Data Analytics — Distribution over Time

Project 3: Temporal Distribution in Distance Learning Courses

This project is part of the University wide Experimental Teaching and Learning Analytics group organized by Northwestern Information Technology.


  • Visualize the geographical distribution of Distance Learning students


Findings listed here are based on MSGH courses offered in Fall 2015:

  • MSGH 405 — Shannon Galvin
  • MSGH 408 — Chad Achenbach
  • MSGH 417 — Michael Diamond
  • MSGH 427 — Sharon DeJoy
  • MSGH 452 — Suzen Moeller

These courses were chosen in part because this small set represents a complete program.  We also knew beforehand that these courses included non-US students.


Temporal Distribution

As we can see from our analysis of geographical distribution, MSGH students are active from all over the globe. Overall, however, most of the traffic in MSGH courses takes place between late morning and late evening, Chicago time:
Time Distribution, Student Access

This graph shows hits from students for each hour of the day during the fall as seen from the Central Time Zone, taking Daylight Savings Time into account. In other words, we see the temporal distribution of student hits from the point of view of a teacher located in Chicago.

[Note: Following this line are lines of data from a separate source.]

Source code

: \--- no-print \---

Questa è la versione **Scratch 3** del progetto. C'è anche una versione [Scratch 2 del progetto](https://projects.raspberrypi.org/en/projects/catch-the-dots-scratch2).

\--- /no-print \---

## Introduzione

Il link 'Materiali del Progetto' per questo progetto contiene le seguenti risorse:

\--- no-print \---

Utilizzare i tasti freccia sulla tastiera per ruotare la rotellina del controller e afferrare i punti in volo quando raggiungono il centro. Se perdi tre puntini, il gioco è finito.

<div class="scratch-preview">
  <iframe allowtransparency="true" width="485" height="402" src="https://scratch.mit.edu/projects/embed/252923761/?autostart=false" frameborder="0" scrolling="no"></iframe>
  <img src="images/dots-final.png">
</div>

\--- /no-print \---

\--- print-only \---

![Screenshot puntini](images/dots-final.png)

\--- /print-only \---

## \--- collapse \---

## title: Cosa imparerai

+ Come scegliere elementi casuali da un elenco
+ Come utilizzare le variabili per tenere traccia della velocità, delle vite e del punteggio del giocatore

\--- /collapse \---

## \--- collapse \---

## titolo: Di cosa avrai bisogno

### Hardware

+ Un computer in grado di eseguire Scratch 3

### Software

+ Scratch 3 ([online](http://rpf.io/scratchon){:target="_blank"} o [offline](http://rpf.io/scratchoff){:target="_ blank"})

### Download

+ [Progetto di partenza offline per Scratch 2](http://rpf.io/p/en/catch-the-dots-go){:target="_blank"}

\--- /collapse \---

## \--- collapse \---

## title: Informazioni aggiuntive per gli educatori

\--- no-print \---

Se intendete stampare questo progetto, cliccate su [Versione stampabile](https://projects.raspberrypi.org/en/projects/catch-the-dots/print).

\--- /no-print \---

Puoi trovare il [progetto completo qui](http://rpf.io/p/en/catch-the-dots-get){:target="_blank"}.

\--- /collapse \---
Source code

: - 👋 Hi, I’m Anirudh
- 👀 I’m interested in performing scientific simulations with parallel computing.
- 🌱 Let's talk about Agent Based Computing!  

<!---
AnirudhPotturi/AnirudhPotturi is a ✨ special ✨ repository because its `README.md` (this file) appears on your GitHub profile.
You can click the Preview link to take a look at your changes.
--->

The relatively even distribution of student access times throughout the day and evening, including the workday, is interesting. Although many MSGH students are employed, it does not appear to be the case that they are doing all their work in the evening. Rather, they are finding time during the course of the day for their coursework, as well as in the evening. There is a dropoff from midnight to early morning Chicago time, but hits are still coming in; this traffic may mostly be non-US.

Next steps

  • Break student access down into day of week
  • Look at US and non-US access times
  • Look at the time distribution based on students’ local times.
  • Look at time variance for individual students. Do individuals tend to work at the same time every day or does it change?
  • Look at changes in access frequency and behavior in light of the course syllabus, especially when assignments or assessments are due
  • Look at how many students are enrolled in multiple MSGH courses simultaneously. Do students enrolled in multiple courses tend to bunch their work (do they log in and work in all courses during a single session) or do they distribute it?